#### Work instruction
When you reach the line with "The League of" in the data below, begin printing lines exactly, and stop once the line with "### 2023 Competition" has been printed.

======== Provided entries ========

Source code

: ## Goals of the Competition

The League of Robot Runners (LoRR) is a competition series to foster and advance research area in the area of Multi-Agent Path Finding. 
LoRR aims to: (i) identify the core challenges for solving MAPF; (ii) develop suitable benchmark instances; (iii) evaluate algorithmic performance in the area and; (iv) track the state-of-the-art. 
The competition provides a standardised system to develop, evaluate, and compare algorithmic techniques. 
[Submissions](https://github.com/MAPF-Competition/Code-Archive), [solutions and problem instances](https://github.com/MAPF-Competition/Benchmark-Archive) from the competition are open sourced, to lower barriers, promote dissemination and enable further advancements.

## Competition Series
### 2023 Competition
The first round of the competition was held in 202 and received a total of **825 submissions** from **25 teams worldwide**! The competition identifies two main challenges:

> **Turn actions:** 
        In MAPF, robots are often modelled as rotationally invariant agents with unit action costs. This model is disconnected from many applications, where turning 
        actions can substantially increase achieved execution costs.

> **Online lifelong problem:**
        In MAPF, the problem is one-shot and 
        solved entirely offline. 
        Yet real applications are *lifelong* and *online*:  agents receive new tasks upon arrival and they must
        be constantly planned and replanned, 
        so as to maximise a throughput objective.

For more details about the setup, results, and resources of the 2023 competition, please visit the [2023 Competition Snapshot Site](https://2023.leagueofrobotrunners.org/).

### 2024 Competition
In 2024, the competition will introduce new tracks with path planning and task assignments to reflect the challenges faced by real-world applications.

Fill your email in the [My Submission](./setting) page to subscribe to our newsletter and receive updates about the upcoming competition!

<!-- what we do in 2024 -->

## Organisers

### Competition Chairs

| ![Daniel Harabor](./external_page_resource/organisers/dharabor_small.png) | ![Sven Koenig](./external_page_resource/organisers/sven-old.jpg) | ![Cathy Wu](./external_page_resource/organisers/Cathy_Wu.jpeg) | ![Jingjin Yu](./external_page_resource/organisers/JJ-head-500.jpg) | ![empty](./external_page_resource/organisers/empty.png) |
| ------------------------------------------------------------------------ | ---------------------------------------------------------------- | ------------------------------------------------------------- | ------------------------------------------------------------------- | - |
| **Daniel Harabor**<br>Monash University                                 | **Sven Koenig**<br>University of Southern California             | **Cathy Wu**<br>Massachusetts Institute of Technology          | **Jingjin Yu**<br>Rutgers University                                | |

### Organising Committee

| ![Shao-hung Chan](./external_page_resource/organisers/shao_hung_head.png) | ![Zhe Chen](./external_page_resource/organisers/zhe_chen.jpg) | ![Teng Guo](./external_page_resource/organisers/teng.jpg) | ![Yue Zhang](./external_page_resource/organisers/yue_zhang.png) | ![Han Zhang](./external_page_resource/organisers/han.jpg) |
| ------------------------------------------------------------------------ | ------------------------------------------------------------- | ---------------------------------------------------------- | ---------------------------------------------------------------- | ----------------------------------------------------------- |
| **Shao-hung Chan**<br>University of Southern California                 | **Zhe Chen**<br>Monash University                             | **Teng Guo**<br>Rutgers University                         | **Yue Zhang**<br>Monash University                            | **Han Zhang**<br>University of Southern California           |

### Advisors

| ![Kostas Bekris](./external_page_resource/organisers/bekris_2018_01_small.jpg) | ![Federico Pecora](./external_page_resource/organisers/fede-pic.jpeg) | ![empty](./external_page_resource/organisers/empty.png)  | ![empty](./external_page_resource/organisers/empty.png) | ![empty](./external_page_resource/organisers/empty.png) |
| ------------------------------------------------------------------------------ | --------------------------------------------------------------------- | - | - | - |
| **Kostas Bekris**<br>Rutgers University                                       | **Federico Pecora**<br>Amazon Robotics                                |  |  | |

========

#### Task output
The League of Robot Runners (LoRR) is a competition series to foster and advance research area in the area of Multi-Agent Path Finding. 
LoRR aims to: (i) identify the core challenges for solving MAPF; (ii) develop suitable benchmark instances; (iii) evaluate algorithmic performance in the area and; (iv) track the state-of-the-art. 
The competition provides a standardised system to develop, evaluate, and compare algorithmic techniques. 
[Submissions](https://github.com/MAPF-Competition/Code-Archive), [solutions and problem instances](https://github.com/MAPF-Competition/Benchmark-Archive) from the competition are open sourced, to lower barriers, promote dissemination and enable further advancements.

## Competition Series
### 2023 Competition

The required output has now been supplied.